I was learning SVD recently, and some applications of SVD (listed below) are given by my professor (not his original words, so I might made some mistakes when summarizing).
Let $A = U \Sigma V^T$ be a SVD of $A$, then...
- The first $r$ columns of $V$ form an orthonormal basis for $Row \thinspace A$. Thus
dim(Row A)
$= r$. - The remaining columns of $V$ form an orthonormal basis for $Nul \thinspace A$. Thus
dim(Nul A)
$= n-r$. - The first $r$ columns of $U$ form an orthonormal basis for $Col \thinspace A$. Thus
dim(Col A) = rank(A)
$= r$. - The remaining columns of $U$ form an orthonormal basis for $Nul \thinspace A^T$. Thus
dim(Nul transpose(A))
$= m-r$.
However, I'm not able to intuitively understand why they are true.

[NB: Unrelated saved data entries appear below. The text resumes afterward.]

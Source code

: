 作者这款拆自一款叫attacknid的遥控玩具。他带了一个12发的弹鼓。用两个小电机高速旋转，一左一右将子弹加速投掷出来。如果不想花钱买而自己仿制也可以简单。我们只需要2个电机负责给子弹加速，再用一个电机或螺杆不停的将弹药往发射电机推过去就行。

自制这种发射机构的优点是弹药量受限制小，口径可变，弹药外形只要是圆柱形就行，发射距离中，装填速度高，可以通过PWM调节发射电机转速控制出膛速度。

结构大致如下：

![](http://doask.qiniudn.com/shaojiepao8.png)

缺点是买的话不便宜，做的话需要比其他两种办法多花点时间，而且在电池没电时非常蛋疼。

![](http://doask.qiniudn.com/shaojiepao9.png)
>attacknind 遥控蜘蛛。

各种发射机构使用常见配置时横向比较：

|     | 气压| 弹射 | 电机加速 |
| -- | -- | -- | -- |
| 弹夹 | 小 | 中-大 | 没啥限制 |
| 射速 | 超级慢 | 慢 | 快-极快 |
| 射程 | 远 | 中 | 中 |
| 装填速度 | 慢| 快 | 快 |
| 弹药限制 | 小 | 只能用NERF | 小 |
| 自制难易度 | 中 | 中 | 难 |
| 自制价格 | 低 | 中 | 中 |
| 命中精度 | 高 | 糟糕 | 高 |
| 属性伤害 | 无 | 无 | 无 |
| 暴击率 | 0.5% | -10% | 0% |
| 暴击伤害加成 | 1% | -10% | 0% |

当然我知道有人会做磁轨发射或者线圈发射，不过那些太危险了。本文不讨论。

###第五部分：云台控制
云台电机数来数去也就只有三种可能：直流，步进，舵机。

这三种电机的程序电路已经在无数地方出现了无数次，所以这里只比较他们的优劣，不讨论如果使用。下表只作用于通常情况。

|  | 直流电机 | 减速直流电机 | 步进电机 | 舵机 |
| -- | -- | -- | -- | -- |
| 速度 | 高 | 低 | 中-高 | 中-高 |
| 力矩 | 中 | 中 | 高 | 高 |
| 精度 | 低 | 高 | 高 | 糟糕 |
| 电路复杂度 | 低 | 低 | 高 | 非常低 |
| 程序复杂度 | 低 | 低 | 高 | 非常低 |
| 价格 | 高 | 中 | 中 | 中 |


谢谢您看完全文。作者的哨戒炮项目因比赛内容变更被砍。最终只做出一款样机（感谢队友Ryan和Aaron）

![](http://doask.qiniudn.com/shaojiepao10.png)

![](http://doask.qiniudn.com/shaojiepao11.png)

I can see that $Row \thinspace A$ is the transpose of $Col \thinspace A$ and $Nul \thinspace A$ is the transpose of $Nul \thinspace A^T$ (again, as suggested by @Omnomnomnom, this statement doesn't make sense), so I feel like there's something going on here, but I don't know what it is.
Also, as suggested by @Omnomnomnom, $Row \thinspace A$ is orthogonal to $Nul \thinspace A$ and $Col \thinspace A$ is orthogonal to $Nul \thinspace A^T$.